Par un jugement du 31 mai 2023, le tribunal administratif de Nice, saisi par la SCI Fourseasons Group, a annulé cet arrêté.
Mme et M. A... et Mme B..., voisins immédiats du projet, d'une part, la commune de Grasse, d'autre part, se pourvoient en cassation contre ce dernier jugement.
Il ressort des pièces du dossier soumis aux juges du fond que, dans la demande de permis de construire visant à régulariser des travaux réalisés sans autorisation sur la maison dite " principale ", la société pétitionnaire a fait état de l'existence d'une maison dite " de famille " et d'une piscine, dont les surfaces ont été mentionnées au titre de la présentation du projet.
Il ressort également que tant la maison " de famille " que la piscine ont été construites sans autorisation entre 2000 et 2003, et que leur régularisation n'a pas été sollicitée à l'occasion de la demande de permis en 2006.
Aux termes de l'article L. 241-2 du code des relations entre le public et l'administration : " Par dérogation aux dispositions du présent titre, un acte administratif unilatéral obtenu par fraude peut être à tout moment abrogé ou retiré ". En matière de permis de construire, la caractérisation de la fraude résulte de ce que le pétitionnaire a procédé de manière intentionnelle à des manœuvres de nature à tromper l'administration sur la réalité du projet dans le but d'échapper à l'application d'une règle d'urbanisme.
D'autre part, lorsqu'une construction a fait l'objet de transformations sans les autorisations d'urbanisme requises, il appartient au propriétaire qui envisage d'y faire de nouveaux travaux de déposer une déclaration ou de présenter une demande de permis portant sur l'ensemble des éléments de la construction qui ont eu ou auront pour effet de modifier le bâtiment tel qu'il avait été initialement approuvé.
Il en va ainsi même dans le cas où les éléments de construction résultant de ces travaux ne prennent pas directement appui sur une partie de l'édifice réalisée sans autorisation.
En revanche, une telle exigence ne trouve pas à s'appliquer dans le cas où les travaux effectués sans autorisation concernent d'autres éléments bâtis sur le terrain d'assiette du projet si le permis demandé ne porte pas sur ces éléments distincts du projet, sauf si ces derniers forment avec la construction faisant l'objet de la demande d'extension, en raison de liens physiques ou fonctionnels entre eux, justifiant une appréciation globale de leur conformité à la règle d'urbanisme, un ensemble immobilier unique.

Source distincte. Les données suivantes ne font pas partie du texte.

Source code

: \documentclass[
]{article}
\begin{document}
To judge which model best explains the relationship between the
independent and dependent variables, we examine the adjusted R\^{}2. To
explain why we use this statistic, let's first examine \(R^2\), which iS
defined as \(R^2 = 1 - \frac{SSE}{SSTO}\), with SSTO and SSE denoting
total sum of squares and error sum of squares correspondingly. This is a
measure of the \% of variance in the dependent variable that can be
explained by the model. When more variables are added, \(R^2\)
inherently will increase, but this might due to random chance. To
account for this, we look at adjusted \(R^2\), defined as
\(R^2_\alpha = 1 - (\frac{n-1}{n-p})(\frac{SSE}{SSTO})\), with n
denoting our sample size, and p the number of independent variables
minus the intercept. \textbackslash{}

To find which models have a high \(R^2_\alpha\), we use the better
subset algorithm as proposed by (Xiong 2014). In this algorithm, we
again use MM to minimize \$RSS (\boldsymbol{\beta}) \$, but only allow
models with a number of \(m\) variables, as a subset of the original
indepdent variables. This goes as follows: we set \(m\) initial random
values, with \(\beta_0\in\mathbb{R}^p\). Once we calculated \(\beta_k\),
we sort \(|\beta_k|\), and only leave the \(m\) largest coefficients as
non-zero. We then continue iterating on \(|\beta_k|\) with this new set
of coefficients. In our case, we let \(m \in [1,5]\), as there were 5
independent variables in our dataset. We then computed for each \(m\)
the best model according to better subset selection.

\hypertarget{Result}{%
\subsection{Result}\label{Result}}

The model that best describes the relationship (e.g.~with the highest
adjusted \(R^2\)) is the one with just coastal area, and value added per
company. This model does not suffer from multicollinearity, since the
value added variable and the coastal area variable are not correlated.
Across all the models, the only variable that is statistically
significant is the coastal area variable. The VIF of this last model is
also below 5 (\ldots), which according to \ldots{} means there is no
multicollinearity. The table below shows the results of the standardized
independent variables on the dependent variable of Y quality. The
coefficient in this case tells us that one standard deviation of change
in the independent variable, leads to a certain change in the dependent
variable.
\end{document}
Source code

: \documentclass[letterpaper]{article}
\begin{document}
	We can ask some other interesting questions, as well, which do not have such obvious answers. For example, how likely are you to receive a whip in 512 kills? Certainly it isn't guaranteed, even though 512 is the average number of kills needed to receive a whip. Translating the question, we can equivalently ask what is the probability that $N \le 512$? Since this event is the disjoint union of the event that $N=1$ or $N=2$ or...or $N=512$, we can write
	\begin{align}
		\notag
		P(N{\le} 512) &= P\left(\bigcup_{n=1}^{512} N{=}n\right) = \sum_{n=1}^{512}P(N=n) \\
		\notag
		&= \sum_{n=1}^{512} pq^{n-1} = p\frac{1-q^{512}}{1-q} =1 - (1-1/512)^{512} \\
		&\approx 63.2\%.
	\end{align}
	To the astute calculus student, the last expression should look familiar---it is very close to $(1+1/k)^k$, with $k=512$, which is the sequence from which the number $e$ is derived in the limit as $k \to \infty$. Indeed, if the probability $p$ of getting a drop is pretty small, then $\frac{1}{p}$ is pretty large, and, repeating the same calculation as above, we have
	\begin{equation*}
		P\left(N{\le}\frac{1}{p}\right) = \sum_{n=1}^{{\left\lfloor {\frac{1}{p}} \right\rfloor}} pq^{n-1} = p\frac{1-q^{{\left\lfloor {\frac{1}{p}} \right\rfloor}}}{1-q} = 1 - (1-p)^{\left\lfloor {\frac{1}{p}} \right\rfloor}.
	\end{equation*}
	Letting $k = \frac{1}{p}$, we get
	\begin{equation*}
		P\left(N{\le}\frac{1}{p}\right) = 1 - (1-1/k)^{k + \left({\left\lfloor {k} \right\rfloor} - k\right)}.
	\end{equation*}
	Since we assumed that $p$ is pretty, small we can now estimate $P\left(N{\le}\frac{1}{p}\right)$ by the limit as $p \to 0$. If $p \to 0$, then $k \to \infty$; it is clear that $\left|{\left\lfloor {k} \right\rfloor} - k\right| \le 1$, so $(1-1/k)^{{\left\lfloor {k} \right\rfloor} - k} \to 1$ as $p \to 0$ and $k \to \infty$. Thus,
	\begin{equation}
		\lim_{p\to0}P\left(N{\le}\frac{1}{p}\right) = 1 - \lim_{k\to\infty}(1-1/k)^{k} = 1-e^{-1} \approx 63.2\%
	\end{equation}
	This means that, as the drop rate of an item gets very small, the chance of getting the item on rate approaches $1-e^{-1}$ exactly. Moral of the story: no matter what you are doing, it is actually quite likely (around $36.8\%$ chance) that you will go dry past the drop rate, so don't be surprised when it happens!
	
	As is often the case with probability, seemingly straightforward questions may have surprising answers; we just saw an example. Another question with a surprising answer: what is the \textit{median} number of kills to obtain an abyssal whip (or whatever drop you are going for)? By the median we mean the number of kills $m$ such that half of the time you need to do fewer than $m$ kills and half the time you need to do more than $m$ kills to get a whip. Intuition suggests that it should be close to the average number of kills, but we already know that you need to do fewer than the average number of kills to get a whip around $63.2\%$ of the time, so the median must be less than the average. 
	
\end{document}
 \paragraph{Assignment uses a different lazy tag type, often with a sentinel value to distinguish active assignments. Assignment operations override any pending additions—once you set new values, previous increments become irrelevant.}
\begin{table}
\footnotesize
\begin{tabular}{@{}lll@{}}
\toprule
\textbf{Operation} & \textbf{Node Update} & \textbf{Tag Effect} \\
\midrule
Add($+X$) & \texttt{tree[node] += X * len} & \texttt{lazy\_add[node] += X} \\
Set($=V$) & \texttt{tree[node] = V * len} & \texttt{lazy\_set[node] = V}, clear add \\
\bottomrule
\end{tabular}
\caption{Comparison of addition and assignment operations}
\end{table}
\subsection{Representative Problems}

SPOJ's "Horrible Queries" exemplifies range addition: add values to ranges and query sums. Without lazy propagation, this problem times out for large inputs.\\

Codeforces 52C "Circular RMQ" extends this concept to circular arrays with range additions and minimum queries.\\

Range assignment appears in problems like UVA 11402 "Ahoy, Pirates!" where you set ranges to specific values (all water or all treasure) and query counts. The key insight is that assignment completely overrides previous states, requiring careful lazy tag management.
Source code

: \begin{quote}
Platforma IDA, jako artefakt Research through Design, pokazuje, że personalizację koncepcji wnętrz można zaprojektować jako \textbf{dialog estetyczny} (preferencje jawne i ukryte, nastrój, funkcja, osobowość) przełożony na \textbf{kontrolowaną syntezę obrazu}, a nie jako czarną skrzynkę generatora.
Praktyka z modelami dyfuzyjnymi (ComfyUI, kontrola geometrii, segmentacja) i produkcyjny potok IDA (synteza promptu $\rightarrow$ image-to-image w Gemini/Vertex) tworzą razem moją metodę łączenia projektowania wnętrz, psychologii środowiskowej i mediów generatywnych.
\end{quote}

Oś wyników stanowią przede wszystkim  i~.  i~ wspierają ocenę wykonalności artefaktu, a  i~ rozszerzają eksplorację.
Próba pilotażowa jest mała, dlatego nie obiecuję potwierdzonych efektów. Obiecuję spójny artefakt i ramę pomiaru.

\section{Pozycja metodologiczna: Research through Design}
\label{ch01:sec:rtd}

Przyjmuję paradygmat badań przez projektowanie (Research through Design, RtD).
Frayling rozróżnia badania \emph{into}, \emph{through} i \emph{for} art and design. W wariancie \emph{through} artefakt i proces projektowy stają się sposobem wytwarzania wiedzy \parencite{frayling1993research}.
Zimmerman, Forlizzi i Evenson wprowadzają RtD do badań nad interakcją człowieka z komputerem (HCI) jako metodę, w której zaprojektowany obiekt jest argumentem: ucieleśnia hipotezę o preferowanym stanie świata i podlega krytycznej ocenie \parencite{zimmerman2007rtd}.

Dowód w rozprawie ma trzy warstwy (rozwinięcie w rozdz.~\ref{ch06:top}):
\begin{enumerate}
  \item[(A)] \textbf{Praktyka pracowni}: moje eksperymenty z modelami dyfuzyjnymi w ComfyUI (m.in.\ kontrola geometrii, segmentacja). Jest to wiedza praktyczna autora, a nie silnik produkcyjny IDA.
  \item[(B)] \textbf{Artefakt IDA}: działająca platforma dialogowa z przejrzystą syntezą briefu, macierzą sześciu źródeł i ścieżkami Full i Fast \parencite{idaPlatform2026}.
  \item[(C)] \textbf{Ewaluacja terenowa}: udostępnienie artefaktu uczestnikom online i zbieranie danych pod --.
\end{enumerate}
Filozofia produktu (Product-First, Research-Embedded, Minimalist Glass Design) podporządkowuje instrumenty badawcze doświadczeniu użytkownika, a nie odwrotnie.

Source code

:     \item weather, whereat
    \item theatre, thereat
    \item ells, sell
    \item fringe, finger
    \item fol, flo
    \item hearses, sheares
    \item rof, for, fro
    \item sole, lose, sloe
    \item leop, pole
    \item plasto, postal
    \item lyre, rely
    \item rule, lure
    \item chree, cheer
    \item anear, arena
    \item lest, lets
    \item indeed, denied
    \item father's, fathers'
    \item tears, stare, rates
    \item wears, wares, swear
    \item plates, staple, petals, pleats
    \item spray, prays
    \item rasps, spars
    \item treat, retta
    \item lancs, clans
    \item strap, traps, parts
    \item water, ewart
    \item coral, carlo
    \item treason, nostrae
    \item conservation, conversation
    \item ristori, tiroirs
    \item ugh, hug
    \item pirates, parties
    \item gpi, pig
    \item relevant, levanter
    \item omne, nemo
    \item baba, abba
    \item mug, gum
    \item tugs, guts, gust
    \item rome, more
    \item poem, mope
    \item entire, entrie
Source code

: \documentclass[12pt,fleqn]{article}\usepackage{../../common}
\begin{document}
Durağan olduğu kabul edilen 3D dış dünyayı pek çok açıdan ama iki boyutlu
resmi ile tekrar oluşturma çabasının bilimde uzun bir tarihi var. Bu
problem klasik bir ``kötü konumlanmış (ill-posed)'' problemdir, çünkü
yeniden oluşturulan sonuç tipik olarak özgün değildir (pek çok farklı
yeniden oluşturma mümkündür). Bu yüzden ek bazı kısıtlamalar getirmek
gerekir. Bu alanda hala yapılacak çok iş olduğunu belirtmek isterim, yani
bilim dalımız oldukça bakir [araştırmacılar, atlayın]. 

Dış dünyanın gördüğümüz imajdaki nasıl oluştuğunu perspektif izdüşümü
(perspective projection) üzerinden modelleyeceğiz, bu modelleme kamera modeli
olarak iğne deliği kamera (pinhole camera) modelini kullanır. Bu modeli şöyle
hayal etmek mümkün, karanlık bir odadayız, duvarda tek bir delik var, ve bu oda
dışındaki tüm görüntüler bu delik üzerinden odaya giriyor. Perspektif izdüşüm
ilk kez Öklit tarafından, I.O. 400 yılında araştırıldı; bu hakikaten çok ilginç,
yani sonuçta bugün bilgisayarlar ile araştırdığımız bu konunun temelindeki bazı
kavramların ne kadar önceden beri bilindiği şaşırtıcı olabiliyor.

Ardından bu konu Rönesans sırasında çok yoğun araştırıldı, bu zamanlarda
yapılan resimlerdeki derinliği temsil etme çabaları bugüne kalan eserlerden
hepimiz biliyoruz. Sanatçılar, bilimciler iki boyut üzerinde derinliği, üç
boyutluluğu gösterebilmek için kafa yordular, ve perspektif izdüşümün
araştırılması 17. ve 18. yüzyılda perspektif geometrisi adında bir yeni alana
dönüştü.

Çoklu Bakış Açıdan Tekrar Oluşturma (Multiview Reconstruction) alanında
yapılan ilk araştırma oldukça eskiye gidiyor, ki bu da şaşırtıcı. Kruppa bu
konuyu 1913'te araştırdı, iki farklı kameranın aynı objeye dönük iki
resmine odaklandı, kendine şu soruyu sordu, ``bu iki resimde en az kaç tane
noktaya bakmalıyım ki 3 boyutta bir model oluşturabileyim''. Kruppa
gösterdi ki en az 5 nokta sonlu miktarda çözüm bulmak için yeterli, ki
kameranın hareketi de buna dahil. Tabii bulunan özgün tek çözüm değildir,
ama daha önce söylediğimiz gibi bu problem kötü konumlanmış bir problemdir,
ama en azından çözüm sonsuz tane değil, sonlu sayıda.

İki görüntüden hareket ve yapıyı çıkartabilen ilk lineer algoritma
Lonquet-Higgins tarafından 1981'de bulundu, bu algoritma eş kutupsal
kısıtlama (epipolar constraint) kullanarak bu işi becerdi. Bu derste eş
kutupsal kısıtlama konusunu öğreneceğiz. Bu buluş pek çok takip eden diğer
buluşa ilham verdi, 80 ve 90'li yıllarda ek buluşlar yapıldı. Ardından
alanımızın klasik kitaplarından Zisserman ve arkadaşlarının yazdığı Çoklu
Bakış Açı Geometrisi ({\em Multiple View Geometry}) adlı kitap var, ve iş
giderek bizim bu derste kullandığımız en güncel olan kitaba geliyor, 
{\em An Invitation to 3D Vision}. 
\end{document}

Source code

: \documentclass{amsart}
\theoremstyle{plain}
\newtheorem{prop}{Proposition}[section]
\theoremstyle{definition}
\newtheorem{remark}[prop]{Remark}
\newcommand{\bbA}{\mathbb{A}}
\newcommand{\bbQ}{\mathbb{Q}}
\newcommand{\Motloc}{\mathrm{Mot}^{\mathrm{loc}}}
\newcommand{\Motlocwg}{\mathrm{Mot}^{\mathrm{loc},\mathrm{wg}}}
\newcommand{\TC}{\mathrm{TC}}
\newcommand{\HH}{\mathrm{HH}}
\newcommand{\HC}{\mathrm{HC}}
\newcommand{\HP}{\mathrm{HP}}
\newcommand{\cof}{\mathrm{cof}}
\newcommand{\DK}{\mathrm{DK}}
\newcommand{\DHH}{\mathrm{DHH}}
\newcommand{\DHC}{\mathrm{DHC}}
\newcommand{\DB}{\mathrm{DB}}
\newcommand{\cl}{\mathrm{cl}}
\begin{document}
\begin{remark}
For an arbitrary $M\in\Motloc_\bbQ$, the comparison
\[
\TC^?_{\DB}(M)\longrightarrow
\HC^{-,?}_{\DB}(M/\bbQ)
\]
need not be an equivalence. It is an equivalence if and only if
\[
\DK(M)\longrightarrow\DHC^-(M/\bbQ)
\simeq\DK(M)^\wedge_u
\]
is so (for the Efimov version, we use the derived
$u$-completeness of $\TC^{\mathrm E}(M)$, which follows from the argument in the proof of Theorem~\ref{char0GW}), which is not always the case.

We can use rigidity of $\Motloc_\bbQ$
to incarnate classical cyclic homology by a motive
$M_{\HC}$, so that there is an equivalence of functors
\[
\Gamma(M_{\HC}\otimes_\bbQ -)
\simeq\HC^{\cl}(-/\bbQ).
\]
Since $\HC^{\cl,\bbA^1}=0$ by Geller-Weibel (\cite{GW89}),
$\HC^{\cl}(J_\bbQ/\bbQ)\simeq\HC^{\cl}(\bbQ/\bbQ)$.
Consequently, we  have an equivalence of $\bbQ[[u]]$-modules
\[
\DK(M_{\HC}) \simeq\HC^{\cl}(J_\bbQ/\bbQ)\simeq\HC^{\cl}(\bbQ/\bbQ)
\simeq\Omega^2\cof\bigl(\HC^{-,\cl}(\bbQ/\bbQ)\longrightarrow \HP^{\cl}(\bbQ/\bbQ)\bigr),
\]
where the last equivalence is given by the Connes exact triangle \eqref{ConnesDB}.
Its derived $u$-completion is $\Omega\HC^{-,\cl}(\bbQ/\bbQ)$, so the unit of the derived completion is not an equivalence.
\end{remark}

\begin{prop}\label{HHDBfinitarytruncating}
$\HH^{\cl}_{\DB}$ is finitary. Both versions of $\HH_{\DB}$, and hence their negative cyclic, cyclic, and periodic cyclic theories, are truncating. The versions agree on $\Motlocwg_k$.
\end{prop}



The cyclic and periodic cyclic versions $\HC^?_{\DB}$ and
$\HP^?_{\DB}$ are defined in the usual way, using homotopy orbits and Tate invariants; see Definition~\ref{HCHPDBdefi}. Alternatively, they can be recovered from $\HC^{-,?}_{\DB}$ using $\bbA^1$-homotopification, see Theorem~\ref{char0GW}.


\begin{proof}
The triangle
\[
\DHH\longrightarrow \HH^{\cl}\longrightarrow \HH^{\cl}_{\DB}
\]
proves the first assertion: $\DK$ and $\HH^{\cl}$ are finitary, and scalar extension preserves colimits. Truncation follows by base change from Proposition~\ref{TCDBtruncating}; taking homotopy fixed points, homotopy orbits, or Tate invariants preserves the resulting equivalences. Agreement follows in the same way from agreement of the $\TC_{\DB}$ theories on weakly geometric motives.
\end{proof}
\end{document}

Il résulte de l'ensemble des pièces du dossier que la société pétitionnaire avait, dès sa demande de permis de construire en 2006, pour projet de réaliser un ensemble immobilier unique, réunissant maison " principale " et maison " de famille ", ce qui impliquait, qu'elle sollicite la régularisation de la maison " de famille ", ce qu'elle s'est intentionnellement abstenue de faire de manière à contourner les règles du plan d'occupation des sols applicable.
En intégrant les surfaces de la maison " de famille " dans la présentation du projet, la société pétitionnaire a ainsi intentionnellement majoré les surfaces existantes pour pouvoir prétendre à des droits à construire supérieurs au titre de l'extension de la maison " principale ".
Il résulte des éléments du dossier que c'est à bon droit que le maire de Grasse a considéré que faute de solliciter la régularisation de la maison " de famille " et en présentant celle-ci comme existante dans sa demande de permis, la société pétitionnaire avait obtenu le permis de construire du 18 juillet 2006 par fraude et que celui-ci pouvait être retiré.
En conséquence, la requête de la société Agni Formation SRL, venant aux droits de la SCI Fourseasons Group, tendant à l'annulation de l'arrêté du 26 octobre 2017 par lequel le maire de Grasse a retiré pour fraude le permis de construire délivré le 18 juillet 2006 à la SCI Lou Joy à laquelle elle a succédé, doit être rejetée.